By 1860 40 iron works round the world were using the Bessemer process. But during the 1950s Sir Carl Wilhelm Siemens had developed the Siemens regenerative furnace. It was then only a small step to building the first 2-ton hearth furnace combined with Siemens air regenerators which was made in France. By 1857 this was claimed to be recovering enough heat to save 70–80% of fuel. This furnace operates at a high temperature by using regenerative preheating of fuel and air for combustion.

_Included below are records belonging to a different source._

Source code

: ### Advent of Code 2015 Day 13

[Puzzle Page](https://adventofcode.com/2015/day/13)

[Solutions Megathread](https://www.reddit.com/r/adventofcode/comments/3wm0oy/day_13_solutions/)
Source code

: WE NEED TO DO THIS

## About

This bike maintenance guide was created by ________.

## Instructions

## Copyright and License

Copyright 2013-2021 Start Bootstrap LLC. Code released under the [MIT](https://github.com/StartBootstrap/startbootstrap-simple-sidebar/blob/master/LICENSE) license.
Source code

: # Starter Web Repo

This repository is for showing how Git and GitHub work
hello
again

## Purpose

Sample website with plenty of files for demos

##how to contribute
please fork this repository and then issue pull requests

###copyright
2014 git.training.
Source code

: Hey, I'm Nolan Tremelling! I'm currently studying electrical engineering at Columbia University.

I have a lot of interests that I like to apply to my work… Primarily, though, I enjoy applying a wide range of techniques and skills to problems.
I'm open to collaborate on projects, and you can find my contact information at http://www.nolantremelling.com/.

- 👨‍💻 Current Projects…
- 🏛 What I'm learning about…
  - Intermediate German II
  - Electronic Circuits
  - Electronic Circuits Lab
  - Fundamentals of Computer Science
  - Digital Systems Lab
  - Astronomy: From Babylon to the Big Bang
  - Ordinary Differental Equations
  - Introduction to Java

In regenerative preheating, the exhaust gases from the furnace are pumped into a chamber containing bricks, where heat is transferred from the gases to the bricks. The flow of the furnace is then reversed so that fuel and air pass through the chamber and are heated by the bricks. Through this method, an open-hearth furnace can reach temperatures high enough to melt steel. Then in 1865 along came the French engineer Pierre-Émile Martin who took out a license from Siemens and first applied his regenerative furnace for making steel. The most appealing characteristic of the Siemens regenerative furnace is the rapid production of large quantities of basic steel, used, for example, to construct high-rise buildings. The usual size of furnaces is 50 to 100 tons, but for some special processes they may have a capacity of 250 or even 500 tons.
Thus the Siemens-Martin process complemented rather than replaced the Bessemer process. It is slower and thus easier to control. It also permits the melting and refining of large amounts of scrap steel, further lowering steel production costs and recycling an otherwise troublesome waste material. Its worst drawback is the fact that melting and refining a charge takes several hours. This was an advantage in the early 20th century, as it gave plant chemists time to analyse the steel and decide how much longer to refine it.